What you are asked to do:
Print out the data below with every line intact.

Data shown:
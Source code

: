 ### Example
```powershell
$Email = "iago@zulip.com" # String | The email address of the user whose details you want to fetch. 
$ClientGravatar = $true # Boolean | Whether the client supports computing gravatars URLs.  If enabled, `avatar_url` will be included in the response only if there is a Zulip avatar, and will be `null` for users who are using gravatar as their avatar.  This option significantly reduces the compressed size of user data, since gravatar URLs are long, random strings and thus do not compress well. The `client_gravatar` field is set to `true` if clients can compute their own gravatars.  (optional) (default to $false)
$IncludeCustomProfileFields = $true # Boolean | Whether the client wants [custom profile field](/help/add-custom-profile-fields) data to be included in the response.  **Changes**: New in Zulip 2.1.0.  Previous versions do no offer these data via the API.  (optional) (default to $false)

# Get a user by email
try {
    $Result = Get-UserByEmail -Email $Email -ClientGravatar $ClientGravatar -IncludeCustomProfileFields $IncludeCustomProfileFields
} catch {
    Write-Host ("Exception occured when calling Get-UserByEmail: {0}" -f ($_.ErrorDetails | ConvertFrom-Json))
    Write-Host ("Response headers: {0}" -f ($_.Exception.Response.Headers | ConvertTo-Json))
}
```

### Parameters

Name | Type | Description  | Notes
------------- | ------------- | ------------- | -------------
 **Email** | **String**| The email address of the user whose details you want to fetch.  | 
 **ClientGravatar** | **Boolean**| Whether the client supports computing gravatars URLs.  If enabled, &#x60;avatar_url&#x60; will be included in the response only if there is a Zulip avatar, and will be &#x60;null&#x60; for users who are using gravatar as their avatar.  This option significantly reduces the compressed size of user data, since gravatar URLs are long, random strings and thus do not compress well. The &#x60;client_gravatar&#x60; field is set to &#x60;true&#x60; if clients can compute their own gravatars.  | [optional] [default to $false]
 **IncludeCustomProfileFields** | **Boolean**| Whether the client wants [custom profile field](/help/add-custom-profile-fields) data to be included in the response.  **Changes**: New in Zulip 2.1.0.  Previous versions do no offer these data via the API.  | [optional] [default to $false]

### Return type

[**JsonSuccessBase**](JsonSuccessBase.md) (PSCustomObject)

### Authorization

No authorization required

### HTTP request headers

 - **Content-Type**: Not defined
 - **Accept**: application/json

Your response:
Source code

: ### Example
```powershell
$Email = "iago@zulip.com" # String | The email address of the user whose details you want to fetch. 
$ClientGravatar = $true # Boolean | Whether the client supports computing gravatars URLs.  If enabled, `avatar_url` will be included in the response only if there is a Zulip avatar, and will be `null` for users who are using gravatar as their avatar.  This option significantly reduces the compressed size of user data, since gravatar URLs are long, random strings and thus do not compress well. The `client_gravatar` field is set to `true` if clients can compute their own gravatars.  (optional) (default to $false)
$IncludeCustomProfileFields = $true # Boolean | Whether the client wants [custom profile field](/help/add-custom-profile-fields) data to be included in the response.  **Changes**: New in Zulip 2.1.0.  Previous versions do no offer these data via the API.  (optional) (default to $false)

# Get a user by email
try {
    $Result = Get-UserByEmail -Email $Email -ClientGravatar $ClientGravatar -IncludeCustomProfileFields $IncludeCustomProfileFields
} catch {
    Write-Host ("Exception occured when calling Get-UserByEmail: {0}" -f ($_.ErrorDetails | ConvertFrom-Json))
    Write-Host ("Response headers: {0}" -f ($_.Exception.Response.Headers | ConvertTo-Json))
}
```

### Parameters

Name | Type | Description  | Notes
------------- | ------------- | ------------- | -------------
 **Email** | **String**| The email address of the user whose details you want to fetch.  | 
 **ClientGravatar** | **Boolean**| Whether the client supports computing gravatars URLs.  If enabled, &#x60;avatar_url&#x60; will be included in the response only if there is a Zulip avatar, and will be &#x60;null&#x60; for users who are using gravatar as their avatar.  This option significantly reduces the compressed size of user data, since gravatar URLs are long, random strings and thus do not compress well. The &#x60;client_gravatar&#x60; field is set to &#x60;true&#x60; if clients can compute their own gravatars.  | [optional] [default to $false]
 **IncludeCustomProfileFields** | **Boolean**| Whether the client wants [custom profile field](/help/add-custom-profile-fields) data to be included in the response.  **Changes**: New in Zulip 2.1.0.  Previous versions do no offer these data via the API.  | [optional] [default to $false]

### Return type

[**JsonSuccessBase**](JsonSuccessBase.md) (PSCustomObject)

### Authorization

No authorization required

### HTTP request headers

 - **Content-Type**: Not defined
 - **Accept**: application/json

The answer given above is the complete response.